## INSTRUCTIONS FOR THE TASK
Pictures must not be copied, but every entry must be reproduced exactly.

[Rendered images with source text]
========================================================================
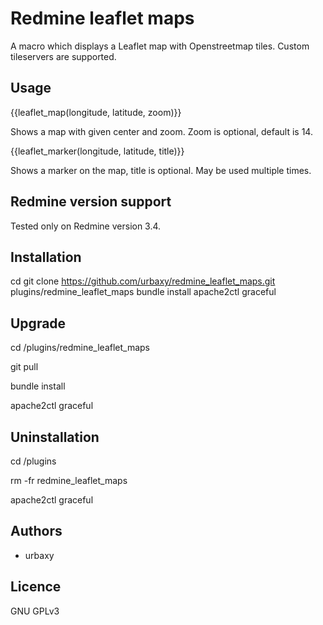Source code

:# Redmine leaflet maps

A macro which displays a Leaflet map with Openstreetmap tiles. Custom tileservers are supported.

## Usage

{{leaflet_map(longitude, latitude, zoom)}}

Shows a map with given center and zoom. Zoom is optional, default is 14.


{{leaflet_marker(longitude, latitude, title)}}

Shows a marker on the map, title is optional. May be used multiple times.

## Redmine version support

Tested only on Redmine version 3.4.

## Installation

   cd <redmine root>
   git clone https://github.com/urbaxy/redmine_leaflet_maps.git plugins/redmine_leaflet_maps
   bundle install
   apache2ctl graceful

## Upgrade

cd <redmine root>/plugins/redmine_leaflet_maps

git pull

bundle install

apache2ctl graceful

## Uninstallation

cd <redmine root>/plugins

rm -fr redmine_leaflet_maps

apache2ctl graceful

## Authors

- urbaxy

## Licence

GNU GPLv3
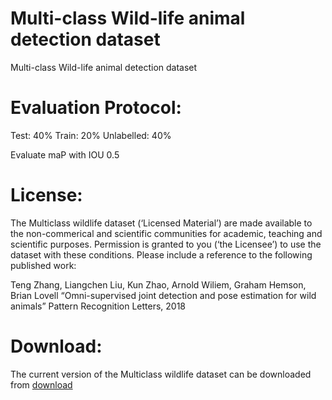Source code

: # Multi-class Wild-life animal detection dataset
Multi-class Wild-life animal detection dataset

# Evaluation Protocol:

Test: 40%
Train: 20%
Unlabelled: 40%

Evaluate maP with IOU 0.5

# License:

The Multiclass wildlife dataset (‘Licensed Material’) are made available to the non-commerical and scientific communities for academic, teaching and scientific purposes. Permission is granted to you (‘the Licensee’) to use the dataset with these conditions. Please include a reference to the following published work:

Teng Zhang, Liangchen Liu, Kun Zhao, Arnold Wiliem, Graham Hemson, Brian Lovell “Omni-supervised joint detection and pose 
estimation for wild animals” Pattern Recognition Letters, 2018

# Download:

The current version of the Multiclass wildlife dataset can be downloaded from [download](https://outbox.eait.uq.edu.au/uqawilie/datasets/PRL2018_wildlife/Multiclass_Wildlife_Dataset.zip)
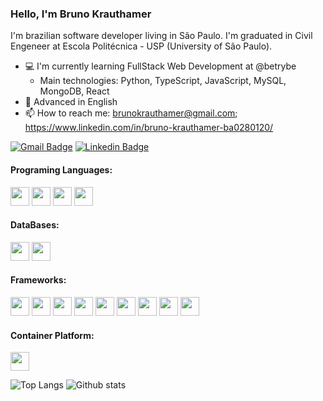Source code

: ### Hello, I'm Bruno Krauthamer

I'm brazilian software developer living in São Paulo. I'm graduated in Civil Engeneer at Escola Politécnica - USP (University of São Paulo).

- 💻 I'm currently learning FullStack Web Development at @betrybe
  - Main technologies: Python, TypeScript, JavaScript, MySQL, MongoDB, React
- 📖 Advanced in English  
- 📫 How to reach me: brunokrauthamer@gmail.com; https://www.linkedin.com/in/bruno-krauthamer-ba0280120/

[![Gmail Badge](https://img.shields.io/badge/-Gmail-D14836?style=for-the-badge&logo=Gmail&logoColor=white&link=mailto:brunokrauthamer@gmail.com)](mailto:brunokrauthamer@gmail.com)
[![Linkedin Badge](https://img.shields.io/badge/LinkedIn-0077B5?style=for-the-badge&logo=linkedin&logoColor=white&link=https://www.linkedin.com/in/bruno-krauthamer-ba0280120/)](https://www.linkedin.com/in/bruno-krauthamer-ba0280120/)


#### Programing Languages:
<img src="https://img.shields.io/badge/Python-FFD43B?style=for-the-badge&logo=python&logoColor=blue" height="30"> <img src="https://img.shields.io/badge/TypeScript-007ACC?style=for-the-badge&logo=typescript&logoColor=white" height="30">
<img src="https://img.shields.io/badge/JavaScript-323330?style=for-the-badge&logo=javascript&logoColor=F7DF1E" height="30">
<img src="https://img.shields.io/badge/Node.js-339933?style=for-the-badge&logo=nodedotjs&logoColor=white" height="30">

#### DataBases:
<img src="https://img.shields.io/badge/MySQL-005C84?style=for-the-badge&logo=mysql&logoColor=white" height="30"> <img src="https://img.shields.io/badge/MongoDB-4EA94B?style=for-the-badge&logo=mongodb&logoColor=white" height="30">


#### Frameworks:
<img src="https://img.shields.io/badge/React-20232A?style=for-the-badge&logo=react&logoColor=61DAFB" height="30"> <img src="https://img.shields.io/badge/Express.js-000000?style=for-the-badge&logo=express&logoColor=white" height="30"> <img src="https://img.shields.io/badge/Sequelize-52B0E7?style=for-the-badge&logo=Sequelize&logoColor=white" height="30"> <img src="https://img.shields.io/badge/JWT-000000?style=for-the-badge&logo=JSON%20web%20tokens&logoColor=white" height="30"> <img src="https://img.shields.io/badge/Mocha-8D6748?style=for-the-badge&logo=Mocha&logoColor=white" height="30"> <img src="https://img.shields.io/badge/chai-A30701?style=for-the-badge&logo=chai&logoColor=white" height="30"> <img src="https://img.shields.io/badge/Jest-C21325?style=for-the-badge&logo=jest&logoColor=white" height="30"> <img src="https://img.shields.io/badge/CSS3-1572B6?style=for-the-badge&logo=css3&logoColor=white" height="30"> <img src="https://img.shields.io/badge/React_Router-CA4245?style=for-the-badge&logo=react-router&logoColor=white" height="30">

#### Container Platform:
<img src="https://img.shields.io/badge/Docker-2CA5E0?style=for-the-badge&logo=docker&logoColor=white" height="30">


![Top Langs](https://github-readme-stats.vercel.app/api/top-langs/?username=brunokrauthamer&layout=compact&show_icons=true&count_private=true&show_icons=true&theme=tokyonight&show_icons=true)
![Github stats](https://github-readme-stats.vercel.app/api?username=brunokrauthamer&show_icons=true&count_private=true&show_icons=true&theme=tokyonight&show_icons=true)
========================================================================
## EXERCISE RESPONSE
Source code

:# Redmine leaflet maps

A macro which displays a Leaflet map with Openstreetmap tiles. Custom tileservers are supported.

## Usage

{{leaflet_map(longitude, latitude, zoom)}}

Shows a map with given center and zoom. Zoom is optional, default is 14.


{{leaflet_marker(longitude, latitude, title)}}

Shows a marker on the map, title is optional. May be used multiple times.

## Redmine version support

Tested only on Redmine version 3.4.

## Installation

   cd <redmine root>
   git clone https://github.com/urbaxy/redmine_leaflet_maps.git plugins/redmine_leaflet_maps
   bundle install
   apache2ctl graceful

## Upgrade

cd <redmine root>/plugins/redmine_leaflet_maps

git pull

bundle install

apache2ctl graceful

## Uninstallation

cd <redmine root>/plugins

rm -fr redmine_leaflet_maps

apache2ctl graceful

## Authors

- urbaxy

## Licence

GNU GPLv3
Source code

: # Multi-class Wild-life animal detection dataset
Multi-class Wild-life animal detection dataset

# Evaluation Protocol:

Test: 40%
Train: 20%
Unlabelled: 40%

Evaluate maP with IOU 0.5

# License:

The Multiclass wildlife dataset (‘Licensed Material’) are made available to the non-commerical and scientific communities for academic, teaching and scientific purposes. Permission is granted to you (‘the Licensee’) to use the dataset with these conditions. Please include a reference to the following published work:

Teng Zhang, Liangchen Liu, Kun Zhao, Arnold Wiliem, Graham Hemson, Brian Lovell “Omni-supervised joint detection and pose 
estimation for wild animals” Pattern Recognition Letters, 2018

# Download:

The current version of the Multiclass wildlife dataset can be downloaded from [download](https://outbox.eait.uq.edu.au/uqawilie/datasets/PRL2018_wildlife/Multiclass_Wildlife_Dataset.zip)
Source code

: ### Hello, I'm Bruno Krauthamer

I'm brazilian software developer living in São Paulo. I'm graduated in Civil Engeneer at Escola Politécnica - USP (University of São Paulo).

- 💻 I'm currently learning FullStack Web Development at @betrybe
  - Main technologies: Python, TypeScript, JavaScript, MySQL, MongoDB, React
- 📖 Advanced in English  
- 📫 How to reach me: brunokrauthamer@gmail.com; https://www.linkedin.com/in/bruno-krauthamer-ba0280120/

[![Gmail Badge](https://img.shields.io/badge/-Gmail-D14836?style=for-the-badge&logo=Gmail&logoColor=white&link=mailto:brunokrauthamer@gmail.com)](mailto:brunokrauthamer@gmail.com)
[![Linkedin Badge](https://img.shields.io/badge/LinkedIn-0077B5?style=for-the-badge&logo=linkedin&logoColor=white&link=https://www.linkedin.com/in/bruno-krauthamer-ba0280120/)](https://www.linkedin.com/in/bruno-krauthamer-ba0280120/)


#### Programing Languages:
<img src="https://img.shields.io/badge/Python-FFD43B?style=for-the-badge&logo=python&logoColor=blue" height="30"> <img src="https://img.shields.io/badge/TypeScript-007ACC?style=for-the-badge&logo=typescript&logoColor=white" height="30">
<img src="https://img.shields.io/badge/JavaScript-323330?style=for-the-badge&logo=javascript&logoColor=F7DF1E" height="30">
<img src="https://img.shields.io/badge/Node.js-339933?style=for-the-badge&logo=nodedotjs&logoColor=white" height="30">

#### DataBases:
<img src="https://img.shields.io/badge/MySQL-005C84?style=for-the-badge&logo=mysql&logoColor=white" height="30"> <img src="https://img.shields.io/badge/MongoDB-4EA94B?style=for-the-badge&logo=mongodb&logoColor=white" height="30">


#### Frameworks:
<img src="https://img.shields.io/badge/React-20232A?style=for-the-badge&logo=react&logoColor=61DAFB" height="30"> <img src="https://img.shields.io/badge/Express.js-000000?style=for-the-badge&logo=express&logoColor=white" height="30"> <img src="https://img.shields.io/badge/Sequelize-52B0E7?style=for-the-badge&logo=Sequelize&logoColor=white" height="30"> <img src="https://img.shields.io/badge/JWT-000000?style=for-the-badge&logo=JSON%20web%20tokens&logoColor=white" height="30"> <img src="https://img.shields.io/badge/Mocha-8D6748?style=for-the-badge&logo=Mocha&logoColor=white" height="30"> <img src="https://img.shields.io/badge/chai-A30701?style=for-the-badge&logo=chai&logoColor=white" height="30"> <img src="https://img.shields.io/badge/Jest-C21325?style=for-the-badge&logo=jest&logoColor=white" height="30"> <img src="https://img.shields.io/badge/CSS3-1572B6?style=for-the-badge&logo=css3&logoColor=white" height="30"> <img src="https://img.shields.io/badge/React_Router-CA4245?style=for-the-badge&logo=react-router&logoColor=white" height="30">

#### Container Platform:
<img src="https://img.shields.io/badge/Docker-2CA5E0?style=for-the-badge&logo=docker&logoColor=white" height="30">


![Top Langs](https://github-readme-stats.vercel.app/api/top-langs/?username=brunokrauthamer&layout=compact&show_icons=true&count_private=true&show_icons=true&theme=tokyonight&show_icons=true)
![Github stats](https://github-readme-stats.vercel.app/api?username=brunokrauthamer&show_icons=true&count_private=true&show_icons=true&theme=tokyonight&show_icons=true)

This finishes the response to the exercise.